Task to carry out
Word for word, set down every line of the entries below from the line with "[deployed GitHub page]()" to the line with "THEN it provides the suggested movies", including both, and no other line.

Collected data
__________________________________________________

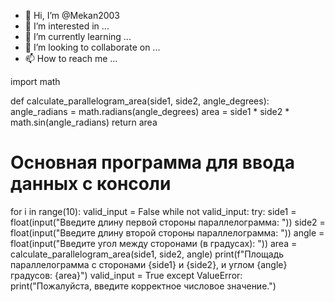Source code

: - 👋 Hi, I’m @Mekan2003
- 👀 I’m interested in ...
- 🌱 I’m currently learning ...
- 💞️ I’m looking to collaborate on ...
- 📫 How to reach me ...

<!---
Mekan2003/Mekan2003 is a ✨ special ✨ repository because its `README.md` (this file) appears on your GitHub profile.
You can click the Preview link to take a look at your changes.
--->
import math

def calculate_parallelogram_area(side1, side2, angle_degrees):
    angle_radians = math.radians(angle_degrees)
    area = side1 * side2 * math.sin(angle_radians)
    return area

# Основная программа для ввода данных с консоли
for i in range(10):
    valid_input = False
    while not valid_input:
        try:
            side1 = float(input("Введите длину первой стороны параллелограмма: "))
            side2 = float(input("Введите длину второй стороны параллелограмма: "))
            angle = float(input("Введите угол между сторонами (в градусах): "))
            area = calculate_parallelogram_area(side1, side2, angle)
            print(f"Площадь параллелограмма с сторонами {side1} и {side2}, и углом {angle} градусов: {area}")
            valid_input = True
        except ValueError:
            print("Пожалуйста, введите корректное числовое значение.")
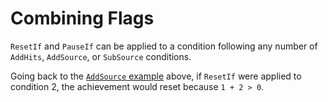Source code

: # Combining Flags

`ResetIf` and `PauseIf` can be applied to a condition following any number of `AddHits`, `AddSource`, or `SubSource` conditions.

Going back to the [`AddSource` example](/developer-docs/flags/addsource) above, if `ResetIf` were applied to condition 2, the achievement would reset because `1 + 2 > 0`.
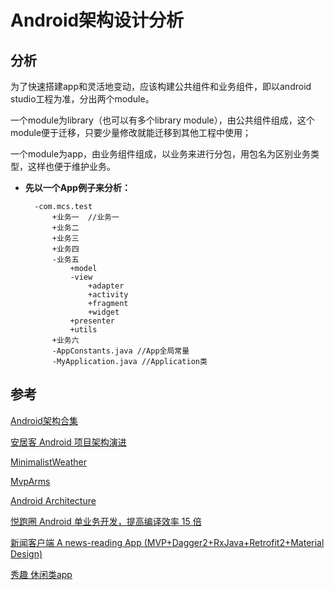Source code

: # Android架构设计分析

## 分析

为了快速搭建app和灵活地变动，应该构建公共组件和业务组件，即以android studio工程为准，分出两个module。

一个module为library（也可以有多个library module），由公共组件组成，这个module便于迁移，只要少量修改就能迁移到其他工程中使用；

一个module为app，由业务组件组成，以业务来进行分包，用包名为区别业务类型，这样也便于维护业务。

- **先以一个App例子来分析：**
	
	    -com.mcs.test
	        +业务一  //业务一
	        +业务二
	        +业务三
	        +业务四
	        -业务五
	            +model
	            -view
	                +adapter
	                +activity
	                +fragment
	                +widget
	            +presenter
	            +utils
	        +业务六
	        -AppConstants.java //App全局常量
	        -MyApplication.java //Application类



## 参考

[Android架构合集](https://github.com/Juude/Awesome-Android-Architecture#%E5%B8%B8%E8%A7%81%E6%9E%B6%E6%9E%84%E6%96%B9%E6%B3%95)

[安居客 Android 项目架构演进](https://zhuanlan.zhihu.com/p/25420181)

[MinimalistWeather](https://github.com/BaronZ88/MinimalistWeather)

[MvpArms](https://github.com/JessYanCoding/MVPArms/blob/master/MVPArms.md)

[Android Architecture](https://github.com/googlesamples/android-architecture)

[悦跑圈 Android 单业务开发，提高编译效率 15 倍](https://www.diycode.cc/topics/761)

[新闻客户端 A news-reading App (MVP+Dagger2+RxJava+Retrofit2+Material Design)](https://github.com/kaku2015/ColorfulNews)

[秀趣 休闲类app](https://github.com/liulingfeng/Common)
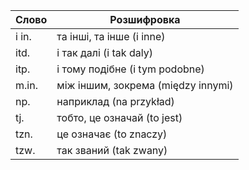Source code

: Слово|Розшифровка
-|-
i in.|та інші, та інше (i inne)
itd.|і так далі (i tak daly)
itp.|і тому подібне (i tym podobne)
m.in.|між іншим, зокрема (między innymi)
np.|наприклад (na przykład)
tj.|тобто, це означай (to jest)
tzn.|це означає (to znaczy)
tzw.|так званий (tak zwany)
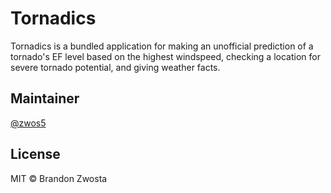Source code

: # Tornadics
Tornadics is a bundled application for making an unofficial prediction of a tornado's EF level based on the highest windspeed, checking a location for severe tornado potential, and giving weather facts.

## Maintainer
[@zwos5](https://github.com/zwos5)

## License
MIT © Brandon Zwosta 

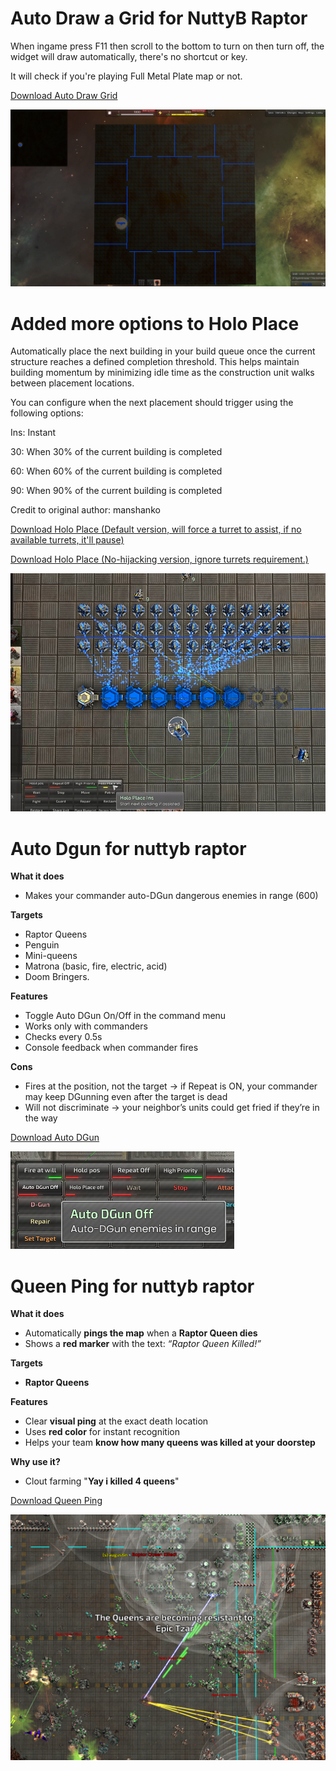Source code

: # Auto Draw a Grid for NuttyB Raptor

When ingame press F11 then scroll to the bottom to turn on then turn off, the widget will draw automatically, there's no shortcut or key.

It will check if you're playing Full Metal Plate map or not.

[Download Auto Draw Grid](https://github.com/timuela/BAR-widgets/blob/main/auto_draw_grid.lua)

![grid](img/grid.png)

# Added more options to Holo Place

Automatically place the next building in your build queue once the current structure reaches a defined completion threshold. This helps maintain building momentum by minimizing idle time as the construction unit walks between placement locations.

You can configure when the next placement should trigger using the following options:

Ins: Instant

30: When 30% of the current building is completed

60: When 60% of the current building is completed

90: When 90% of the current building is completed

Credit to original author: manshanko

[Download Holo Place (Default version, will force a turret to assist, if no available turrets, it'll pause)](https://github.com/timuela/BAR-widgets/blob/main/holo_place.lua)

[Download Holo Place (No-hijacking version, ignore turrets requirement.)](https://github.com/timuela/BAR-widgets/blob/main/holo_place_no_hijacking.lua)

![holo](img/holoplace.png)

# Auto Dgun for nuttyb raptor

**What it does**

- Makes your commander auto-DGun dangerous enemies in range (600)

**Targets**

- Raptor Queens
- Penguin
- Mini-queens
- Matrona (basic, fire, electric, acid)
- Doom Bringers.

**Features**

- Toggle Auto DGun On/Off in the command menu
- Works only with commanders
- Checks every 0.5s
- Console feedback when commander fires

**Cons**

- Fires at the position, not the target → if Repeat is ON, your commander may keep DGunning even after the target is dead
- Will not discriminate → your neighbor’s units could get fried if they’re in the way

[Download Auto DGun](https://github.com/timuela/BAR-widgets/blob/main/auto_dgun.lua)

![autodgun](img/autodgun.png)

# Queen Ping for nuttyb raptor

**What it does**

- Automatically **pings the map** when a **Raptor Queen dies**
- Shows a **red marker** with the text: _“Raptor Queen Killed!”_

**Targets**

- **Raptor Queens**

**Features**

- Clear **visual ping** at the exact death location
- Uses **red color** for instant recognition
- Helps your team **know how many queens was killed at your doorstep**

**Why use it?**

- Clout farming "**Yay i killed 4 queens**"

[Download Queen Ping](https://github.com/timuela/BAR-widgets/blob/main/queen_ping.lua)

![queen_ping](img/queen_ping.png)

__________________________________________________

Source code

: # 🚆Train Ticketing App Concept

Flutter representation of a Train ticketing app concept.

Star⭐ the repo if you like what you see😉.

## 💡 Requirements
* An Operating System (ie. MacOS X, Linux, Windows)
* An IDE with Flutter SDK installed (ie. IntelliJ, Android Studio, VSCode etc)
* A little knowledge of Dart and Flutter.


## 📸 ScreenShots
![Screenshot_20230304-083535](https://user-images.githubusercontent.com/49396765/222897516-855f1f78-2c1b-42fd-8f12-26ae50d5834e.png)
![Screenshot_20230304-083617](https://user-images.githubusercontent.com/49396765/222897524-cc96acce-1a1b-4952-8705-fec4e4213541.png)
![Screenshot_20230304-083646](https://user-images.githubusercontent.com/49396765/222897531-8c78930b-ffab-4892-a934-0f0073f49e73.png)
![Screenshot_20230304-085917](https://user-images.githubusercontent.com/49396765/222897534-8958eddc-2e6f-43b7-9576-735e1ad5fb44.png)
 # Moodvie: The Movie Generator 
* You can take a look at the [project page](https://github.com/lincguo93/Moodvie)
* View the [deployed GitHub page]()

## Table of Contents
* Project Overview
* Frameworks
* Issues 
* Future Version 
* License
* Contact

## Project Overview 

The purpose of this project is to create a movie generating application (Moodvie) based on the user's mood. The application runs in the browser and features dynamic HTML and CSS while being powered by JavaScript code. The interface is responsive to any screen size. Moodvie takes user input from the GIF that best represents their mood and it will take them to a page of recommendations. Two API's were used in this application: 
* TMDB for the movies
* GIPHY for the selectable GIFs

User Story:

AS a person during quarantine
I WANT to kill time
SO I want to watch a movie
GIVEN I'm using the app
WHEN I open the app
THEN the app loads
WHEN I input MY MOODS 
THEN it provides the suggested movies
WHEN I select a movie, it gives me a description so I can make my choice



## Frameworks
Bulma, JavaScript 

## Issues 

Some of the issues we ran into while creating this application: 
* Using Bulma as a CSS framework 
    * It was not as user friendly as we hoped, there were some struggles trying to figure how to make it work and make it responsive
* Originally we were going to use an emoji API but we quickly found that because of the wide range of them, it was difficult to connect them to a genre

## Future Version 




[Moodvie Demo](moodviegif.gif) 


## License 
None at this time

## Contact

__________________________________________________

Completed exercise
* View the [deployed GitHub page]()

## Table of Contents
* Project Overview
* Frameworks
* Issues 
* Future Version 
* License
* Contact

## Project Overview 

The purpose of this project is to create a movie generating application (Moodvie) based on the user's mood. The application runs in the browser and features dynamic HTML and CSS while being powered by JavaScript code. The interface is responsive to any screen size. Moodvie takes user input from the GIF that best represents their mood and it will take them to a page of recommendations. Two API's were used in this application: 
* TMDB for the movies
* GIPHY for the selectable GIFs

User Story:

AS a person during quarantine
I WANT to kill time
SO I want to watch a movie
GIVEN I'm using the app
WHEN I open the app
THEN the app loads
WHEN I input MY MOODS 
THEN it provides the suggested movies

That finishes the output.